The scan that changes everything — and not always for the better


You've hurt your back. It's been a few weeks and it's not getting better. Your GP orders an MRI and the report comes back with words that make your stomach drop: disc bulge, degenerative disc disease, disc desiccation, facet joint arthropathy.

Suddenly, your back pain isn't just back pain anymore. It's a structural problem. Something is wrong with your spine. You start Googling. You start avoiding movements. You stop picking up your kids. You cancel the gym. You lie awake at night wondering if you'll end up in a wheelchair.

Here's what nobody told you: that MRI report might be the single biggest obstacle standing between you and recovery.

Not because the scan is inaccurate. But because what it shows you is almost certainly normal — and the way it was communicated to you may have done more harm than the original injury ever could.

This is the imaging paradox. And understanding it could fundamentally change how you think about your body, your pain, and your path to recovery.

Four landmark studies that rewrote
the rules


The relationship between what we see on scans and what patients feel in their bodies is one of the most misunderstood topics in clinical medicine. Four landmark studies, spanning three decades, have fundamentally challenged the assumption that structural findings on imaging explain pain.

Study 1: Boden et al. (1990) — the study that started it all


In 1990, researchers at George Washington University performed MRI scans on 67 individuals who had never experienced back pain, sciatica, or neurogenic claudication — not once in their entire lives. The scans were read by three neuroradiologists who were blinded to the clinical status of the subjects. They had no idea whether they were looking at a scan from someone with pain or someone without.

The results were startling. Approximately one-third of all subjects had a substantial abnormality on MRI. Among those under 60, 20% had a herniated nucleus pulposus — a herniated disc — despite having zero symptoms. Among those 60 and over, 57% had abnormal scans: 36% had a herniated disc and 21% had spinal stenosis.

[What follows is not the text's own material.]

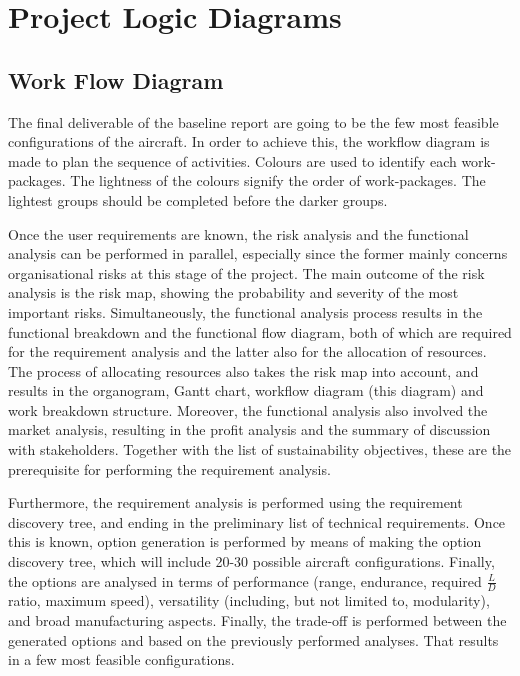 \chapter{Project Logic Diagrams}


\section{Work Flow Diagram}
The final deliverable of the baseline report are going to be the few most feasible configurations of the aircraft. In order to achieve this, the workflow diagram is made to plan the sequence of activities. Colours are used to identify each work-packages. The lightness of the colours signify the order of work-packages. The lightest groups should be completed before the darker groups.

Once the user requirements are known, the risk analysis and the functional analysis can be performed in parallel, especially since the former mainly concerns organisational risks at this stage of the project. The main outcome of the risk analysis is the risk map, showing the probability and severity of the most important risks. Simultaneously, the functional analysis process results in the functional breakdown and the functional flow diagram, both of which are required for the requirement analysis and the latter also for the allocation of resources. The process of allocating resources also takes the risk map into account, and results in the organogram, Gantt chart, workflow diagram (this diagram) and work breakdown structure. Moreover, the functional analysis also involved the market analysis, resulting in the profit analysis and the summary of discussion with stakeholders. Together with the list of sustainability objectives, these are the prerequisite for performing the requirement analysis.

Furthermore, the requirement analysis is performed using the requirement discovery tree, and ending in the preliminary list of technical requirements. Once this is known, option generation is performed by means of making the option discovery tree, which will include 20-30 possible aircraft configurations. Finally, the options are analysed in terms of performance (range, endurance, required $\frac{L}{D}$ ratio, maximum speed), versatility (including, but not limited to, modularity), and broad manufacturing aspects. Finally, the trade-off is performed between the generated options and based on the previously performed analyses. That results in a few most feasible configurations.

The implications were enormous: if 20% of pain-free young adults have herniated discs on MRI, and 57% of pain-free older adults have significant "abnormalities," then finding these things on a scan of someone with pain tells you almost nothing about what's causing their pain. The finding may be completely incidental — it was there before the pain started and will be there after it resolves.

Study 2: Jensen et al. (1994) — the New England Journal of Medicine bombshell


Four years later, Jensen and colleagues performed MRI examinations on 98 completely asymptomatic people. The scans were read by two neuroradiologists blinded to clinical status. To control for bias, abnormal MRI scans from 27 people with back pain were randomly mixed in with the asymptomatic scans — the radiologists didn't know which was which.

Only 36% of the 98 asymptomatic subjects had completely normal discs at all levels. That means 64% had at least one "abnormality." Specifically: 52% had a disc bulge at one or more levels, 27% had a disc protrusion, 38% had abnormalities at more than one disc level, and 14% had annular defects.

Published in the New England Journal of Medicine — the most prestigious medical journal in the world — this study sent a clear message: the discovery of bulges or protrusions on MRI in people with low back pain may frequently be coincidental. Finding a disc abnormality on a scan does not mean you've found the cause of the pain.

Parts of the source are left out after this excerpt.